El Coyote también sonrió.
—Prendieron fuego a la casa del licenciado Espinosa —dijo—; creyeron destruir un testamento enojoso que podía echar por tierra todos los planes trazados por su pandilla. Si Benito Encarnación, como creían sin engañarse, era nombrado heredero de toda la hacienda, como castigo a Tadeo por su amor hacia una mujer indigna de él, el casamiento con Tadeo era un mal negocio; pero antes de renunciar a ese matrimonio buscaron la forma de llevarlo a cabo y beneficiarse luego. Benito Encarnación volvió al saber que su hermano iba a casarse con Sara. Es de desear que el presidio le espabile un poco más. Era tonto de remate. No vio que su hermano conocía toda la verdad acerca de la que iba a ser su mujer; pero deseaba engañar a los otros; hacerles creer que no sabía nada, porque estaba tan locamente enamorado de usted, señora, que habría cometido las mayores vilezas con tal de no perder su amor o lo que usted pudiera darle. Y usted lo asesinó. Entre los tres lo mataron. Los tres son culpables. Los tres serán castigados; porque el último testamento de don Benito Pasapenas no se quemó. Fue ocultado a tiempo, antes de que el coronel prendiese fuego a la casa del notario. Ya ha sido leído por Benito Encarnación y de él ha partido la decisión de dejarlo todo como hasta ahora; pero sólo hasta el día en que él salga de la prisión. Entonces vendrá a echarles a puntapiés. Hará valer el testamento, les exigirá grandes bonificaciones y tendrán que dárselas.
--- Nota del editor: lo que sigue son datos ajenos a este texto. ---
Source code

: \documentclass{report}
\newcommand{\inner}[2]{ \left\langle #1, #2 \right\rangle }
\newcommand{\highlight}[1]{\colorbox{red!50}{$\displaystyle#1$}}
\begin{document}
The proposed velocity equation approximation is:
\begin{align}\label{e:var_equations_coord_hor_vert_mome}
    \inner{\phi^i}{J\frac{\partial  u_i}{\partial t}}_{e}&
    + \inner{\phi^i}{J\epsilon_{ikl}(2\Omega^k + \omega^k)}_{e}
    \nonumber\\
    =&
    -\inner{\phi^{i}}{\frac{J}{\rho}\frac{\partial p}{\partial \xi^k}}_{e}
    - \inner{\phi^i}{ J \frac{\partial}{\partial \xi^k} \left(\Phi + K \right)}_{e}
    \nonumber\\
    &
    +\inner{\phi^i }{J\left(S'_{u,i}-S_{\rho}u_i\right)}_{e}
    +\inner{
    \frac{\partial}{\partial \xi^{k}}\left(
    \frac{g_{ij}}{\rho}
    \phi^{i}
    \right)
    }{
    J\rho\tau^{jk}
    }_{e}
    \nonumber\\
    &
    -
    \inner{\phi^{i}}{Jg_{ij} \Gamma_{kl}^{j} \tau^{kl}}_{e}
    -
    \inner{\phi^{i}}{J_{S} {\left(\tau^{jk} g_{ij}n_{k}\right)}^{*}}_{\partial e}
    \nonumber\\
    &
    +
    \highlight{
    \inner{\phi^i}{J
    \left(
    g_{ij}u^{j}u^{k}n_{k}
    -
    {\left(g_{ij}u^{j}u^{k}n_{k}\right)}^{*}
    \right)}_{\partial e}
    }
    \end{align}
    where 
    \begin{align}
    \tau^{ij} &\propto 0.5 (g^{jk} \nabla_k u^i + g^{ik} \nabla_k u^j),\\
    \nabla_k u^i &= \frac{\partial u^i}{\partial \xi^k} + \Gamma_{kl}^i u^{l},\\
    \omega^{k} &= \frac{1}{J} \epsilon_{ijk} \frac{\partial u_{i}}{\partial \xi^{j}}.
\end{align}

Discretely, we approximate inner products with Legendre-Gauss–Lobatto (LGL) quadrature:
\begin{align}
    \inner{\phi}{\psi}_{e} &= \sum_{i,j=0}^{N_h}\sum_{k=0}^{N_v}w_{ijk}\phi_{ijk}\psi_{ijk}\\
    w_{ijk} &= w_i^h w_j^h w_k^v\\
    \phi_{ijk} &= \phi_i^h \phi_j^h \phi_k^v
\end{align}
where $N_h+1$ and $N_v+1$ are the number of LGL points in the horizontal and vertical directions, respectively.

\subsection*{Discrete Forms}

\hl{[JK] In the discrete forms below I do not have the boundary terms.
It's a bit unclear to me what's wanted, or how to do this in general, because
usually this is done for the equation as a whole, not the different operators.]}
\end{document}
Y ustedes no se irán de aquí, porque esas tierras les harán vivir como reyes, siempre alimentando la esperanza de que Benito Encarnación muera en el presidio. Ustedes, Hodge y Sara, no pueden vender ni un palmo de tierra más de la que han vendido. Y usted, coronel, si intenta alejarse de su hacienda, tropezará conmigo. No lo olvide. Estarán aquí tan encadenados a estas tierras, como Benito Encarnación lo está a su cárcel. Esperando el día en que sea preciso huir y dejarlo todo, y volver a la miseria; porque para ustedes será miseria todo lo que no sea esto, que ahora empieza. Pero aunque todos serán castigados, quizá la que llevará el castigo más doloroso sea usted, Sara. La compadezco de todo corazón. Lo que hace unos meses le salvó la vida algún día se la quitará.
El Coyote se levantó.
—Y ahora, adiós, señora y caballeros. Si nos volvemos a ver será dentro de treinta o cuarenta años.